Activity - Which lines of the data below hold "dans"? Copy each of them.
Provided records: Begin
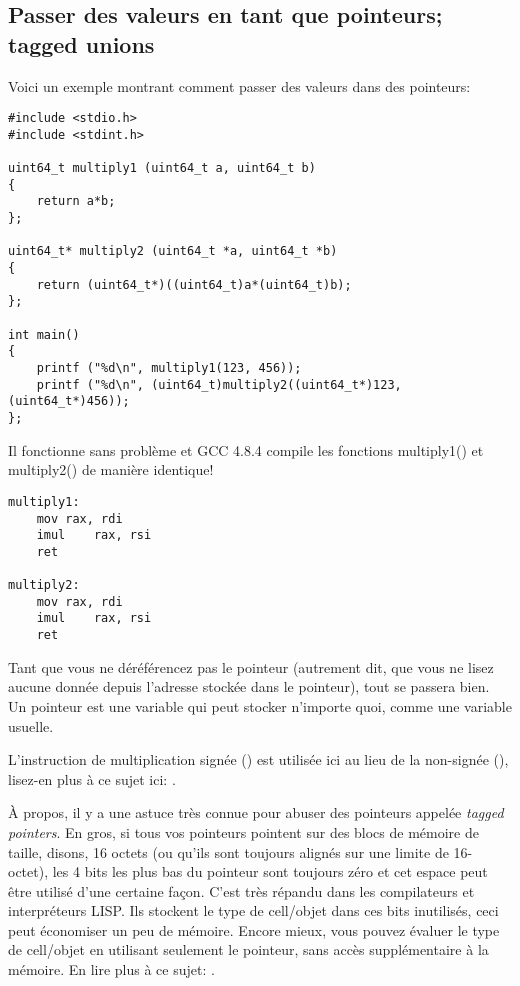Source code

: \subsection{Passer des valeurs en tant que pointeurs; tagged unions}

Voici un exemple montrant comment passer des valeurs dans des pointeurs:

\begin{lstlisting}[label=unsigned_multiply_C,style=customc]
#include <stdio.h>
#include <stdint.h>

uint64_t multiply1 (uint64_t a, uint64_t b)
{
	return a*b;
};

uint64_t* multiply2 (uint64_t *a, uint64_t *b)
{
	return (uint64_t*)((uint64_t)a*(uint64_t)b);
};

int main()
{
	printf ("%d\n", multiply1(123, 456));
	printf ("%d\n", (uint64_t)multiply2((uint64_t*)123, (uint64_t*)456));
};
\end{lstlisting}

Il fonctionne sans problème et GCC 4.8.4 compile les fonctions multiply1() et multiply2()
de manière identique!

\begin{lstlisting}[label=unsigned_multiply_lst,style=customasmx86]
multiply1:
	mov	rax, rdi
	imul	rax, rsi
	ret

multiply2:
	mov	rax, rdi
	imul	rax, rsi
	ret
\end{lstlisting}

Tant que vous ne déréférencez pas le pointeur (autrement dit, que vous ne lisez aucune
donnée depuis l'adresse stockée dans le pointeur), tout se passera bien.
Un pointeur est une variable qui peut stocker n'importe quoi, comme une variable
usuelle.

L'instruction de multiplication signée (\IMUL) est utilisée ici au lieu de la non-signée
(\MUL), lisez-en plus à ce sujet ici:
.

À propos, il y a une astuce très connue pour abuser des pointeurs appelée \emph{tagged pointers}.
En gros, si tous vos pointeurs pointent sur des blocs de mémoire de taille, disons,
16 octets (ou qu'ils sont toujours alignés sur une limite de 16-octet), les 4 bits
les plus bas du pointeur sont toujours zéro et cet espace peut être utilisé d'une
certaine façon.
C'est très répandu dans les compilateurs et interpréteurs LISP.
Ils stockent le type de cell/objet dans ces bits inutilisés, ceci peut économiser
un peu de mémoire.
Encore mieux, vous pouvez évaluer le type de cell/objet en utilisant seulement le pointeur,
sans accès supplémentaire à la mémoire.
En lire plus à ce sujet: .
Provided records: End
Output below -
Voici un exemple montrant comment passer des valeurs dans des pointeurs:
donnée depuis l'adresse stockée dans le pointeur), tout se passera bien.
C'est très répandu dans les compilateurs et interpréteurs LISP.
Ils stockent le type de cell/objet dans ces bits inutilisés, ceci peut économiser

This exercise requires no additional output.